# Choosing among proper scoring rules

Most resources on proper scoring rules mention a number of different scoring rules like log-loss, Brier score or spherical scoring. However, they often don't give much guidance on the differences between them. (Exhibit A: Wikipedia.)

Picking the model that maximizes the logarithmic score corresponds to picking the maximum-likelihood model, which seems like a good argument for using logarithmic scoring. Are there similar justifications for Brier or spherical scoring, or other scoring rules? Why would someone use one of these rather than logarithmic scoring?

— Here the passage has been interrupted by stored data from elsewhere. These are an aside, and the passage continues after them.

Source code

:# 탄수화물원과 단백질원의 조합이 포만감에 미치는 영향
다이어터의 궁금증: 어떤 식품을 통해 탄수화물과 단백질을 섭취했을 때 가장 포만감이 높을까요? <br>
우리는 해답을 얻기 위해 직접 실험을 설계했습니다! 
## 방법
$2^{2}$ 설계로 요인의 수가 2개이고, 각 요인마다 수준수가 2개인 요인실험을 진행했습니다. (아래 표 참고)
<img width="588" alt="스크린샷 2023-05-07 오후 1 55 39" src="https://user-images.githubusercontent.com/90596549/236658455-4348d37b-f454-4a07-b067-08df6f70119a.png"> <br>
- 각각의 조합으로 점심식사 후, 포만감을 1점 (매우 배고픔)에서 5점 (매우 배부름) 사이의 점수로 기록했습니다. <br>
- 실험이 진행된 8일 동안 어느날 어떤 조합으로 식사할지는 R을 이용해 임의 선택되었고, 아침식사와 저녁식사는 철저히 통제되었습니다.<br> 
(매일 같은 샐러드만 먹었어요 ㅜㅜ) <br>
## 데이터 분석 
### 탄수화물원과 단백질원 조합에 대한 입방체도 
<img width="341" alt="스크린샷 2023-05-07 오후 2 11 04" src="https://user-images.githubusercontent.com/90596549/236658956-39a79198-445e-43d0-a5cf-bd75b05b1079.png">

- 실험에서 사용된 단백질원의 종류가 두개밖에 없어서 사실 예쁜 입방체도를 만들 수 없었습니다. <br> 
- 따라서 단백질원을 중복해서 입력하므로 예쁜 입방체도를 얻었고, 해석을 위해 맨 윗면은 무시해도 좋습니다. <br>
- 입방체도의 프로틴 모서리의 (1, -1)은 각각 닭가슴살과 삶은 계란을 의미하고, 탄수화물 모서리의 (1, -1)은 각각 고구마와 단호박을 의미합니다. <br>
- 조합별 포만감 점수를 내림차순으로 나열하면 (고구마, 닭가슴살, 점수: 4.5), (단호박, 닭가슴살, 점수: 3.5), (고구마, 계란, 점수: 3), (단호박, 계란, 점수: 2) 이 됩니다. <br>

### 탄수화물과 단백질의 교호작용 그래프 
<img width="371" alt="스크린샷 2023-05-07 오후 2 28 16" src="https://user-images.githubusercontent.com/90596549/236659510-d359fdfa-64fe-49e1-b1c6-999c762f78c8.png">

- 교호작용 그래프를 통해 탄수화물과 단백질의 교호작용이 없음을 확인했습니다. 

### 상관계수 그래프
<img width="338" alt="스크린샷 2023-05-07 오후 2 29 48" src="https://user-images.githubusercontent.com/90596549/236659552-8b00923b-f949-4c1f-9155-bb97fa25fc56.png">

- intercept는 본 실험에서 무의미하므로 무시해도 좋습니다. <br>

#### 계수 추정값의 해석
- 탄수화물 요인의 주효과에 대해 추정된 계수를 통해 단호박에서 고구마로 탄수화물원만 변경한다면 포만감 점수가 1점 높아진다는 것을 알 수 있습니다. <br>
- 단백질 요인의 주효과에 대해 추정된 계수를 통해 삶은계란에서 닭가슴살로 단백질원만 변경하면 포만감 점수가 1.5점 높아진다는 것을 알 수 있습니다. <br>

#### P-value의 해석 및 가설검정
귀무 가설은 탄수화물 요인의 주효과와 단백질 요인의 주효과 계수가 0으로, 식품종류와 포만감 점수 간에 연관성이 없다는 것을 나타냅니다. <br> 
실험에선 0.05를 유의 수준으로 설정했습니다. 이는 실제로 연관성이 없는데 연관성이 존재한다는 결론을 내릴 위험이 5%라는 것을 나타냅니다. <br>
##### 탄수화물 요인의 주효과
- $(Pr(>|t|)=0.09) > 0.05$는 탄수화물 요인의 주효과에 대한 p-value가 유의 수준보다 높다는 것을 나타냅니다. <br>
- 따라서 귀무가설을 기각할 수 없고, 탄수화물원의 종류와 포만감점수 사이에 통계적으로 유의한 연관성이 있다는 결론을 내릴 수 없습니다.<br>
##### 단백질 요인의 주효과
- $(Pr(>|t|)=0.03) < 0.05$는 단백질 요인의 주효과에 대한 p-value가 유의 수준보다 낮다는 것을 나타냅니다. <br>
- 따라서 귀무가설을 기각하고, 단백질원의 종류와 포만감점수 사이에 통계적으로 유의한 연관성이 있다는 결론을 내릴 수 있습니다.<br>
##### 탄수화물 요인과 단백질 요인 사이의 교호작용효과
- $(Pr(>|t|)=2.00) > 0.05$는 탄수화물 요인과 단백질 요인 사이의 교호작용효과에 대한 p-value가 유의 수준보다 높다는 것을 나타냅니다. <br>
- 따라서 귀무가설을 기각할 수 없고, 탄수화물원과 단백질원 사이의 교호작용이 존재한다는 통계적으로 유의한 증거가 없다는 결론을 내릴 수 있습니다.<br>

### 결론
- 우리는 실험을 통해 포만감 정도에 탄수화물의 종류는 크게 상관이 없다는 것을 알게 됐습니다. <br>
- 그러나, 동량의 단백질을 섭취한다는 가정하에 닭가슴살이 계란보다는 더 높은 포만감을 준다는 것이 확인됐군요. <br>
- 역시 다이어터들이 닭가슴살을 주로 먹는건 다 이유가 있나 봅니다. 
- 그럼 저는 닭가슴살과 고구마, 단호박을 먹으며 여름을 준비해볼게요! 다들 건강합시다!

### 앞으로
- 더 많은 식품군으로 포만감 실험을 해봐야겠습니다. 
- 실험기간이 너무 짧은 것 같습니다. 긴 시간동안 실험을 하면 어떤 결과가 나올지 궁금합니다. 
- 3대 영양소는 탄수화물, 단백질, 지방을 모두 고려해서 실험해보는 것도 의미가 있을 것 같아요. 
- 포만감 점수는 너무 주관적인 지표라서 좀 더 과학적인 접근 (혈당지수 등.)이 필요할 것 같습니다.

• Some hints are in the nomenclature. "Cost functional" is from optimization or optimal control system engineering. There is no "best". To have a "good" means you must have a measure of goodness. There are infinite numbers of families of measures of goodness. A trivial example is: what is the best path? If you are marching to your execution - make it a long pleasant one. If you are going to your Fields metal, make it shortest. System expertise helps you select the measure of goodness. When you have the measure of goodness, then you can find "best". Commented Dec 12, 2014 at 19:05
• You may be interested in Merkle & Steyvers, "Choosing a strictly proper scoring rule" (2013, Decision Analysis). Commented Mar 22, 2018 at 16:22
• I took the liberty of editing the title to make it more precise/informative. If I misinterpreted it, sorry and feel free to revert back the change. Commented Sep 19, 2019 at 11:30

Why would someone use one of these rather than logarithmic scoring?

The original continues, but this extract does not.